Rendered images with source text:
==*==
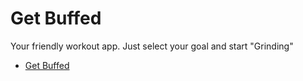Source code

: # Get Buffed

Your friendly workout app. Just select your goal and start "Grinding"

- [Get Buffed](https://get-buffed-sooty.vercel.app/)
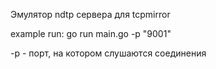 Эмулятор ndtp сервера для tcpmirror

example run: 
go run main.go -p "9001"

-p - порт, на котором слушаются соединения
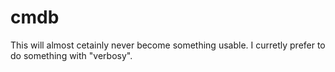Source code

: cmdb
====

This will almost cetainly never become something usable. I curretly prefer to do something with "verbosy".
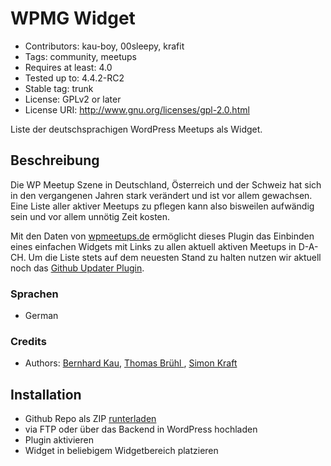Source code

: # WPMG Widget #
* Contributors:      kau-boy, 00sleepy, krafit
* Tags:              community, meetups
* Requires at least: 4.0
* Tested up to:      4.4.2-RC2
* Stable tag:        trunk
* License:           GPLv2 or later
* License URI:       http://www.gnu.org/licenses/gpl-2.0.html


Liste der deutschsprachigen WordPress Meetups als Widget.


## Beschreibung ##

Die WP Meetup Szene in Deutschland, Österreich und der Schweiz hat sich in den vergangenen Jahren stark verändert und ist vor allem gewachsen. 
Eine Liste aller aktiver Meetups zu pflegen kann also bisweilen aufwändig sein und vor allem unnötig Zeit kosten.

Mit den Daten von [wpmeetups.de](https://wpmeetups.de/meetup/) ermöglicht dieses Plugin das Einbinden eines einfachen Widgets mit Links zu allen aktuell aktiven Meetups in D-A-CH. 
Um die Liste stets auf dem neuesten Stand zu halten nutzen wir aktuell noch das [Github Updater Plugin](https://github.com/afragen/github-updater).


### Sprachen ###
* German


### Credits ###
* Authors: [Bernhard Kau](https://profiles.wordpress.org/kau-boy), [Thomas Brühl ](https://profiles.wordpress.org/00sleepy), [Simon Kraft](https://profiles.wordpress.org/krafit)


## Installation ##

* Github Repo als ZIP [runterladen](https://github.com/wpFRA/wpmg-widget/archive/master.zip)
* via FTP oder über das Backend in WordPress hochladen
* Plugin aktivieren
* Widget in beliebigem Widgetbereich platzieren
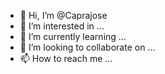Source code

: - 👋 Hi, I’m @Caprajose
- 👀 I’m interested in ...
- 🌱 I’m currently learning ...
- 💞️ I’m looking to collaborate on ...
- 📫 How to reach me ...

<!---
Caprajose/Caprajose is a ✨ special ✨ repository because its `README.md` (this file) appears on your GitHub profile.
You can click the Preview link to take a look at your changes.
--->
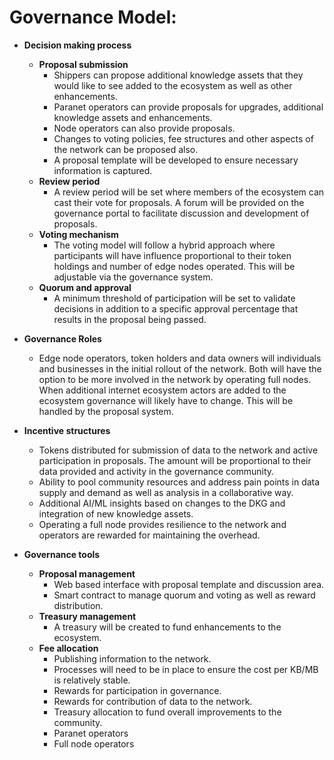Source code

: # Governance Model:

- **Decision making process**
  - **Proposal submission**
    - Shippers can propose additional knowledge assets that they would like to see added to the ecosystem as well as other enhancements.
    - Paranet operators can provide proposals for upgrades, additional knowledge assets and enhancements.
    - Node operators can also provide proposals.
    - Changes to voting policies, fee structures and other aspects of the network can be proposed also.
    - A proposal template will be developed to ensure necessary information is captured.
  - **Review period**
    - A review period will be set where members of the ecosystem can cast their vote for proposals. A forum will be provided on the governance portal to facilitate discussion and development of proposals.
  - **Voting mechanism**
    - The voting model will follow a hybrid approach where participants will have influence proportional to their token holdings and number of edge nodes operated. This will be adjustable via the governance system.
  - **Quorum and approval**
    - A minimum threshold of participation will be set to validate decisions in addition to a specific approval percentage that results in the proposal being passed.

- **Governance Roles**
  - Edge node operators, token holders and data owners will individuals and businesses in the initial rollout of the network. Both will have the option to be more involved in the network by operating full nodes. When additional internet ecosystem actors are added to the ecosystem governance will likely have to change. This will be handled by the proposal system.

- **Incentive structures**
  - Tokens distributed for submission of data to the network and active participation in proposals. The amount will be proportional to their data provided and activity in the governance community.
  - Ability to pool community resources and address pain points in data supply and demand as well as analysis in a collaborative way.
  - Additional AI/ML insights based on changes to the DKG and integration of new knowledge assets.
  - Operating a full node provides resilience to the network and operators are rewarded for maintaining the overhead.

- **Governance tools**
  - **Proposal management**
    - Web based interface with proposal template and discussion area.
    - Smart contract to manage quorum and voting as well as reward distribution.
  - **Treasury management**
    - A treasury will be created to fund enhancements to the ecosystem.
  - **Fee allocation**
    - Publishing information to the network.
    - Processes will need to be in place to ensure the cost per KB/MB is relatively stable.
    - Rewards for participation in governance.
    - Rewards for contribution of data to the network.
    - Treasury allocation to fund overall improvements to the community.
    - Paranet operators
    - Full node operators

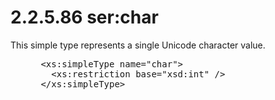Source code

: <html dir="LTR" xmlns:mshelp="http://msdn.microsoft.com/mshelp" xmlns:ddue="http://ddue.schemas.microsoft.com/authoring/2003/5" xmlns:xlink="http://www.w3.org/1999/xlink" xmlns:tool="http://www.microsoft.com/tooltip">
 <body>
 <div id="header">
 <h1 class="heading">2.2.5.86 ser:char</h1>
 </div>
 <div id="mainSection">
 <div id="mainBody">
 <div id="allHistory" class="saveHistory"></div>
 <div id="sectionSection0" class="section" name="collapseableSection">
 

<p>This simple type represents a single Unicode character
value.</p>

<dl>
<dd>
<div><pre> &lt;xs:simpleType name=&quot;char&quot;&gt;
   &lt;xs:restriction base=&quot;xsd:int&quot; /&gt;
 &lt;/xs:simpleType&gt;
</pre></div>
</dd></dl>


 </div>
 </div>
 </div>
 </body>
</html>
==*==
All the lines above are to be given again exactly as they read, with the pictures removed.

Source code

: # Get Buffed

Your friendly workout app. Just select your goal and start "Grinding"

- [Get Buffed](https://get-buffed-sooty.vercel.app/)
 Эмулятор ndtp сервера для tcpmirror

example run: 
go run main.go -p "9001"

-p - порт, на котором слушаются соединения
Source code

: cmdb
====

This will almost cetainly never become something usable. I curretly prefer to do something with "verbosy".
Source code

: # WPMG Widget #
* Contributors:      kau-boy, 00sleepy, krafit
* Tags:              community, meetups
* Requires at least: 4.0
* Tested up to:      4.4.2-RC2
* Stable tag:        trunk
* License:           GPLv2 or later
* License URI:       http://www.gnu.org/licenses/gpl-2.0.html


Liste der deutschsprachigen WordPress Meetups als Widget.


## Beschreibung ##

Die WP Meetup Szene in Deutschland, Österreich und der Schweiz hat sich in den vergangenen Jahren stark verändert und ist vor allem gewachsen. 
Eine Liste aller aktiver Meetups zu pflegen kann also bisweilen aufwändig sein und vor allem unnötig Zeit kosten.

Mit den Daten von [wpmeetups.de](https://wpmeetups.de/meetup/) ermöglicht dieses Plugin das Einbinden eines einfachen Widgets mit Links zu allen aktuell aktiven Meetups in D-A-CH. 
Um die Liste stets auf dem neuesten Stand zu halten nutzen wir aktuell noch das [Github Updater Plugin](https://github.com/afragen/github-updater).


### Sprachen ###
* German


### Credits ###
* Authors: [Bernhard Kau](https://profiles.wordpress.org/kau-boy), [Thomas Brühl ](https://profiles.wordpress.org/00sleepy), [Simon Kraft](https://profiles.wordpress.org/krafit)


## Installation ##

* Github Repo als ZIP [runterladen](https://github.com/wpFRA/wpmg-widget/archive/master.zip)
* via FTP oder über das Backend in WordPress hochladen
* Plugin aktivieren
* Widget in beliebigem Widgetbereich platzieren
Source code

: - 👋 Hi, I’m @Caprajose
- 👀 I’m interested in ...
- 🌱 I’m currently learning ...
- 💞️ I’m looking to collaborate on ...
- 📫 How to reach me ...

<!---
Caprajose/Caprajose is a ✨ special ✨ repository because its `README.md` (this file) appears on your GitHub profile.
You can click the Preview link to take a look at your changes.
--->
Source code

: # Governance Model:

- **Decision making process**
  - **Proposal submission**
    - Shippers can propose additional knowledge assets that they would like to see added to the ecosystem as well as other enhancements.
    - Paranet operators can provide proposals for upgrades, additional knowledge assets and enhancements.
    - Node operators can also provide proposals.
    - Changes to voting policies, fee structures and other aspects of the network can be proposed also.
    - A proposal template will be developed to ensure necessary information is captured.
  - **Review period**
    - A review period will be set where members of the ecosystem can cast their vote for proposals. A forum will be provided on the governance portal to facilitate discussion and development of proposals.
  - **Voting mechanism**
    - The voting model will follow a hybrid approach where participants will have influence proportional to their token holdings and number of edge nodes operated. This will be adjustable via the governance system.
  - **Quorum and approval**
    - A minimum threshold of participation will be set to validate decisions in addition to a specific approval percentage that results in the proposal being passed.

- **Governance Roles**
  - Edge node operators, token holders and data owners will individuals and businesses in the initial rollout of the network. Both will have the option to be more involved in the network by operating full nodes. When additional internet ecosystem actors are added to the ecosystem governance will likely have to change. This will be handled by the proposal system.

- **Incentive structures**
  - Tokens distributed for submission of data to the network and active participation in proposals. The amount will be proportional to their data provided and activity in the governance community.
  - Ability to pool community resources and address pain points in data supply and demand as well as analysis in a collaborative way.
  - Additional AI/ML insights based on changes to the DKG and integration of new knowledge assets.
  - Operating a full node provides resilience to the network and operators are rewarded for maintaining the overhead.

- **Governance tools**
  - **Proposal management**
    - Web based interface with proposal template and discussion area.
    - Smart contract to manage quorum and voting as well as reward distribution.
  - **Treasury management**
    - A treasury will be created to fund enhancements to the ecosystem.
  - **Fee allocation**
    - Publishing information to the network.
    - Processes will need to be in place to ensure the cost per KB/MB is relatively stable.
    - Rewards for participation in governance.
    - Rewards for contribution of data to the network.
    - Treasury allocation to fund overall improvements to the community.
    - Paranet operators
    - Full node operators

Source code

: <html dir="LTR" xmlns:mshelp="http://msdn.microsoft.com/mshelp" xmlns:ddue="http://ddue.schemas.microsoft.com/authoring/2003/5" xmlns:xlink="http://www.w3.org/1999/xlink" xmlns:tool="http://www.microsoft.com/tooltip">
 <body>
 <div id="header">
 <h1 class="heading">2.2.5.86 ser:char</h1>
 </div>
 <div id="mainSection">
 <div id="mainBody">
 <div id="allHistory" class="saveHistory"></div>
 <div id="sectionSection0" class="section" name="collapseableSection">
 

<p>This simple type represents a single Unicode character
value.</p>

<dl>
<dd>
<div><pre> &lt;xs:simpleType name=&quot;char&quot;&gt;
   &lt;xs:restriction base=&quot;xsd:int&quot; /&gt;
 &lt;/xs:simpleType&gt;
</pre></div>
</dd></dl>


 </div>
 </div>
 </div>
 </body>
</html>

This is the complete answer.